阳景抓起林琼芳的手,急忙问:“妈妈,那你答应他了吗?”
“还没有,我来问问你的意见。”又道:“怎么了,看你魂不守舍?”
“妈妈,能不能晚一点,等我高考完,好不好?”
“也好,但是我提交了民事起诉状,受理会在七天内审查完毕,等起诉状副本到达高利贷公司手中时,会暴露我们的位置。你秦叔叔提醒过我,道上的人不讲规矩,他们很有可能派人会过来这边,绝对不能掉以轻心。所以,我们最好还是换个地方住。”
“还是要走吗?这次去哪里?”
“还没定下,可能是周边的任意一个城市,小景舍不得走?”
阳景苦笑,心里越发苦涩,“我在这边,认识了很多朋友,很多很好的人,成绩也慢慢有了起色,而且,还……总之,我舍不得这里。”
“小景,妈妈也没有办法。”
“那案子什么时候可以了结呢?”
“最快三个月,但是这中间还有过年期间的假期,估计得四五月份。”
“也就意味着,这段时间,我都不能回来?”
“对。而且我们离开这里之后,大概率不会再回来了。”
“可是……”阳景的声音里染上了哭腔。
林琼芳揽过阳景,“小景,你听妈妈说,我知道你舍不得这里,但是你想想,你秦叔叔在一家顶尖的艺术院校任职,全世界顶尖的摄影师都在那儿,他还是你最崇拜的摄影师,小景,你很快就能实现梦想了。”
“中年凑成的夫妻,十对里有九对都是利益捆绑,他所能提供给你的资源,是现在的我远远无法提供给你的。趁着他现在愿意给,你就得赶紧要!”

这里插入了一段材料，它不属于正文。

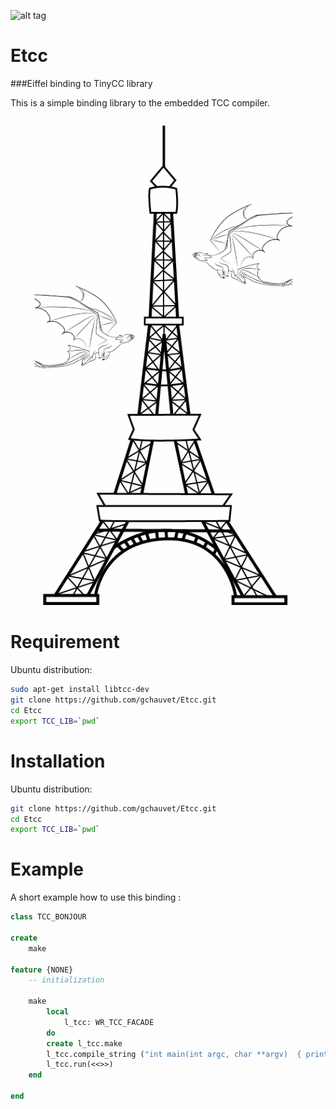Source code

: ![alt tag](http://4.bp.blogspot.com/-Xsbd1jB28S0/VMuL2jwhUWI/AAAAAAAAEDc/kaFm7dhh6vo/s1600/work%2Bin%2Bprogress.png)

# Etcc
###Eiffel binding to TinyCC library

This is a simple binding library to the embedded TCC compiler.

![alt tag](etcc.gif)

# Requirement

Ubuntu distribution:
```sh
sudo apt-get install libtcc-dev
git clone https://github.com/gchauvet/Etcc.git
cd Etcc
export TCC_LIB=`pwd`
```

# Installation

Ubuntu distribution:
```sh
git clone https://github.com/gchauvet/Etcc.git
cd Etcc
export TCC_LIB=`pwd`
```

# Example
A short example how to use this binding :
```eiffel
class TCC_BONJOUR

create
	make

feature {NONE}
	-- initialization

	make
		local
			l_tcc: WR_TCC_FACADE
		do
		create l_tcc.make
		l_tcc.compile_string ("int main(int argc, char **argv)  { printf(%"Bonjour !%"); return 0; }")
		l_tcc.run(<<>>)
	end

end

```

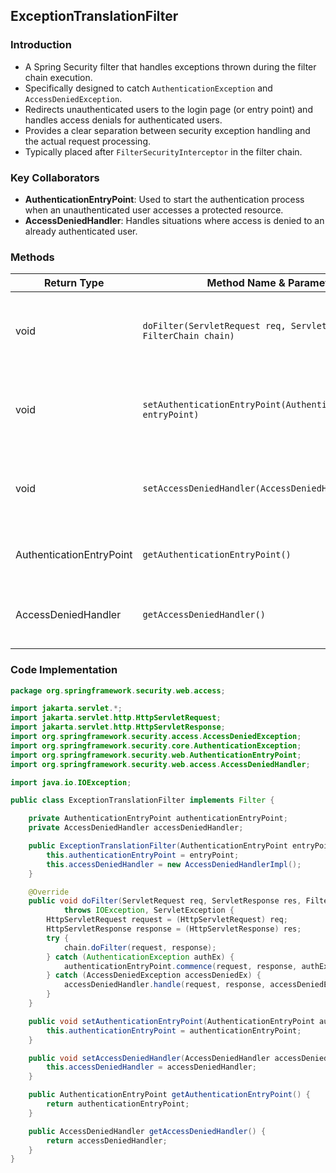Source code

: ## ExceptionTranslationFilter

### Introduction

* A Spring Security filter that handles exceptions thrown during the filter chain execution.
* Specifically designed to catch `AuthenticationException` and `AccessDeniedException`.
* Redirects unauthenticated users to the login page (or entry point) and handles access denials for authenticated users.
* Provides a clear separation between security exception handling and the actual request processing.
* Typically placed after `FilterSecurityInterceptor` in the filter chain.

### Key Collaborators

* **AuthenticationEntryPoint**: Used to start the authentication process when an unauthenticated user accesses a protected resource.
* **AccessDeniedHandler**: Handles situations where access is denied to an already authenticated user.

### Methods

| Return Type              | Method Name & Parameters                                               | Description                                                                 |
| ------------------------ | ---------------------------------------------------------------------- | --------------------------------------------------------------------------- |
| void                     | `doFilter(ServletRequest req, ServletResponse res, FilterChain chain)` | Wraps the filter chain in a try-catch block to process security exceptions. |
| void                     | `setAuthenticationEntryPoint(AuthenticationEntryPoint entryPoint)`     | Sets the strategy to handle unauthenticated access attempts.                |
| void                     | `setAccessDeniedHandler(AccessDeniedHandler handler)`                  | Sets the strategy to handle access denial for authenticated users.          |
| AuthenticationEntryPoint | `getAuthenticationEntryPoint()`                                        | Returns the configured entry point for authentication.                      |
| AccessDeniedHandler      | `getAccessDeniedHandler()`                                             | Returns the configured handler for access denied exceptions.                |

### Code Implementation

```java
package org.springframework.security.web.access;

import jakarta.servlet.*;
import jakarta.servlet.http.HttpServletRequest;
import jakarta.servlet.http.HttpServletResponse;
import org.springframework.security.access.AccessDeniedException;
import org.springframework.security.core.AuthenticationException;
import org.springframework.security.web.AuthenticationEntryPoint;
import org.springframework.security.web.access.AccessDeniedHandler;

import java.io.IOException;

public class ExceptionTranslationFilter implements Filter {

    private AuthenticationEntryPoint authenticationEntryPoint;
    private AccessDeniedHandler accessDeniedHandler;

    public ExceptionTranslationFilter(AuthenticationEntryPoint entryPoint) {
        this.authenticationEntryPoint = entryPoint;
        this.accessDeniedHandler = new AccessDeniedHandlerImpl();
    }

    @Override
    public void doFilter(ServletRequest req, ServletResponse res, FilterChain chain)
            throws IOException, ServletException {
        HttpServletRequest request = (HttpServletRequest) req;
        HttpServletResponse response = (HttpServletResponse) res;
        try {
            chain.doFilter(request, response);
        } catch (AuthenticationException authEx) {
            authenticationEntryPoint.commence(request, response, authEx);
        } catch (AccessDeniedException accessDeniedEx) {
            accessDeniedHandler.handle(request, response, accessDeniedEx);
        }
    }

    public void setAuthenticationEntryPoint(AuthenticationEntryPoint authenticationEntryPoint) {
        this.authenticationEntryPoint = authenticationEntryPoint;
    }

    public void setAccessDeniedHandler(AccessDeniedHandler accessDeniedHandler) {
        this.accessDeniedHandler = accessDeniedHandler;
    }

    public AuthenticationEntryPoint getAuthenticationEntryPoint() {
        return authenticationEntryPoint;
    }

    public AccessDeniedHandler getAccessDeniedHandler() {
        return accessDeniedHandler;
    }
}
```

阳景不可置信地看着眼前的妈妈,这简直不像是她会说出来的话
“小景,成长的过程本身就是残酷的,该舍弃的东西就要舍弃。”在陪伴女儿长大的过程中,林琼芳自己也完成了一次又一次的成长与蜕变。
“所以,你是希望我跟着你们去法国,对吗?”
“是,如果将来你学有所成,愿意回来,那我们再回来。等那时候,妈妈和你一起走。”
林琼芳才是最最清醒的那一个。
她这两年吃过的苦,把原本柔顺的她搓磨没了。
她不在意秦载峰对她的喜欢还有多少,但是在那份喜欢消失殆尽之前,她一定要为阳景,她的女儿,谋一条最好的出路。
父母爱则为之计远。
这也是林琼芳仅能托举到她面前的资源了。
阳景当然明白。
“我想,等打完官司之后,再回虞城住几个月,和这里的人,好好告别。可以吗?”
林琼芳看着阳景没说话。
她很确定的是,这场官司,她一定会赢。官司打完之后,高利贷公司那边吃了瘪,他们只会越发变本加厉。之前催债的那帮人,干的就是这种游走在法律边缘的活计。
为了防患于未然,虞城,回不来了。
阳景,也不可能再回来了。
但林琼芳不想过早地打破女儿的美梦。
她选择了善意的欺骗。
“好。”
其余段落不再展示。